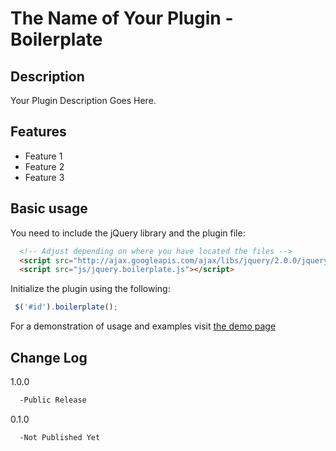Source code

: # The Name of Your Plugin - Boilerplate

## Description

Your Plugin Description Goes Here.

## Features 

* Feature 1
* Feature 2
* Feature 3


## Basic usage 

You need to include the jQuery library and the plugin file:

```html
  <!-- Adjust depending on where you have located the files -->
  <script src="http://ajax.googleapis.com/ajax/libs/jquery/2.0.0/jquery.min.js"></script>
  <script src="js/jquery.boilerplate.js"></script>
```


Initialize the plugin using the following:
```javascript
 $('#id').boilerplate();
```

For a demonstration of usage and examples visit [the demo page](http://your-url.com/)

## Change Log
1.0.0
```html
  -Public Release
```
0.1.0
```html
  -Not Published Yet
```
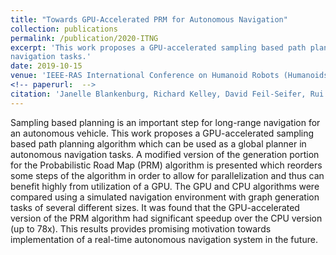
 ```yaml
---
title: "Towards GPU-Accelerated PRM for Autonomous Navigation"
collection: publications
permalink: /publication/2020-ITNG
excerpt: 'This work proposes a GPU-accelerated sampling based path planning algorithm which can be used as a global planner in autonomous
navigation tasks.'
date: 2019-10-15
venue: 'IEEE-RAS International Conference on Humanoid Robots (Humanoids).'
<!-- paperurl:  -->
citation: 'Janelle Blankenburg, Richard Kelley, David Feil-Seifer, Rui Wu, Lee Barford, Fredrick C Harris, Jr. "Towards GPU-Accelerated PRM for Autonomous Navigation." To Appear in International Conference on Information Technology:  New Generations (ITNG), Las Vegas, Nevada, USA, April 2020.'
---
```

Sampling based planning is an important step for
long-range navigation for an autonomous vehicle. This work
proposes a GPU-accelerated sampling based path planning algorithm which can be used as a global planner in autonomous
navigation tasks. A modified version of the generation portion
for the Probabilistic Road Map (PRM) algorithm is presented
which reorders some steps of the algorithm in order to allow
for parallelization and thus can benefit highly from utilization
of a GPU. The GPU and CPU algorithms were compared using
a simulated navigation environment with graph generation tasks
of several different sizes. It was found that the GPU-accelerated
version of the PRM algorithm had significant speedup over
the CPU version (up to 78x). This results provides promising
motivation towards implementation of a real-time autonomous
navigation system in the future.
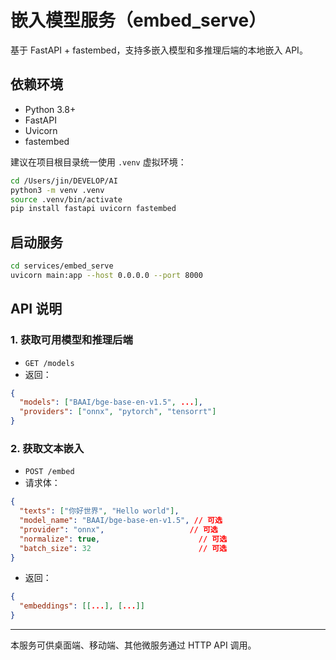 # 嵌入模型服务（embed_serve）

基于 FastAPI + fastembed，支持多嵌入模型和多推理后端的本地嵌入 API。

## 依赖环境
- Python 3.8+
- FastAPI
- Uvicorn
- fastembed

建议在项目根目录统一使用 `.venv` 虚拟环境：

```bash
cd /Users/jin/DEVELOP/AI
python3 -m venv .venv
source .venv/bin/activate
pip install fastapi uvicorn fastembed
```

## 启动服务

```bash
cd services/embed_serve
uvicorn main:app --host 0.0.0.0 --port 8000
```

## API 说明

### 1. 获取可用模型和推理后端
- `GET /models`
- 返回：
```json
{
  "models": ["BAAI/bge-base-en-v1.5", ...],
  "providers": ["onnx", "pytorch", "tensorrt"]
}
```

### 2. 获取文本嵌入
- `POST /embed`
- 请求体：
```json
{
  "texts": ["你好世界", "Hello world"],
  "model_name": "BAAI/bge-base-en-v1.5", // 可选
  "provider": "onnx",                   // 可选
  "normalize": true,                      // 可选
  "batch_size": 32                        // 可选
}
```
- 返回：
```json
{
  "embeddings": [[...], [...]]
}
```

---
本服务可供桌面端、移动端、其他微服务通过 HTTP API 调用。 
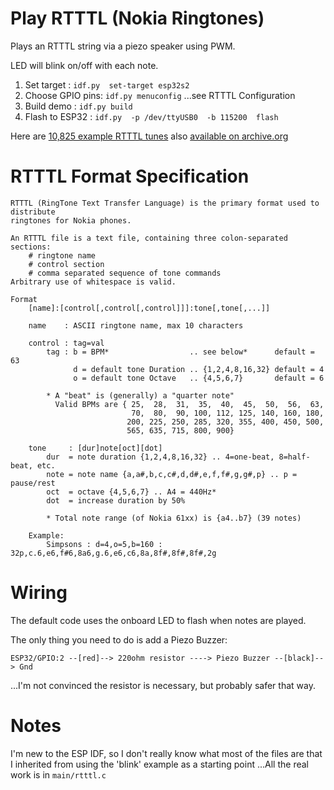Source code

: # Play RTTTL (Nokia Ringtones)

Plays an RTTTL string via a piezo speaker using PWM.

LED will blink on/off with each note.

1. Set target : `idf.py  set-target esp32s2`
2. Choose GPIO pins: `idf.py menuconfig` ...see RTTTL Configuration
3. Build demo : `idf.py build`
4. Flash to ESP32 : `idf.py  -p /dev/ttyUSB0  -b 115200  flash`

Here are [10,825 example RTTTL tunes](https://picaxe.com/rtttl-ringtones-for-tune-command/)
also [available on archive.org](https://web.archive.org/web/20210414044550/https://picaxe.com/rtttl-ringtones-for-tune-command/)

# RTTTL Format Specification

```
RTTTL (RingTone Text Transfer Language) is the primary format used to distribute 
ringtones for Nokia phones. 

An RTTTL file is a text file, containing three colon-separated sections:
	# ringtone name
	# control section
	# comma separated sequence of tone commands
Arbitrary use of whitespace is valid.

Format
	[name]:[control[,control[,control]]]:tone[,tone[,...]]

	name    : ASCII ringtone name, max 10 characters

	control : tag=val
		tag : b = BPM*                  .. see below*      default = 63
		      d = default tone Duration .. {1,2,4,8,16,32} default = 4
		      o = default tone Octave   .. {4,5,6,7}       default = 6
			  
		* A "beat" is (generally) a "quarter note" 
		  Valid BPMs are { 25,  28,  31,  35,  40,  45,  50,  56,  63,
		                   70,  80,  90, 100, 112, 125, 140, 160, 180,
		                  200, 225, 250, 285, 320, 355, 400, 450, 500,
		                  565, 635, 715, 800, 900}

	tone     : [dur]note[oct][dot]
		dur  = note duration {1,2,4,8,16,32} .. 4=one-beat, 8=half-beat, etc.
		note = note name {a,a#,b,c,c#,d,d#,e,f,f#,g,g#,p} .. p = pause/rest
		oct  = octave {4,5,6,7} .. A4 = 440Hz*
		dot  = increase duration by 50%

		* Total note range (of Nokia 61xx) is {a4..b7} (39 notes)

	Example: 
		Simpsons : d=4,o=5,b=160 : 32p,c.6,e6,f#6,8a6,g.6,e6,c6,8a,8f#,8f#,8f#,2g
```

# Wiring

The default code uses the onboard LED to flash when notes are played.

The only thing you need to do is add a Piezo Buzzer:

`ESP32/GPIO:2 --[red]--> 220ohm resistor ----> Piezo Buzzer --[black]--> Gnd`

...I'm not convinced the resistor is necessary, but probably safer that way.

# Notes

I'm new to the ESP IDF, so I don't really know what most of the files are that I inherited from using the 'blink' example as a starting point ...All the real work is in `main/rtttl.c`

● Goal of the exercise
Show each line of the listing that holds the string "https".

● Result for this task
Here are [10,825 example RTTTL tunes](https://picaxe.com/rtttl-ringtones-for-tune-command/)
also [available on archive.org](https://web.archive.org/web/20210414044550/https://picaxe.com/rtttl-ringtones-for-tune-command/)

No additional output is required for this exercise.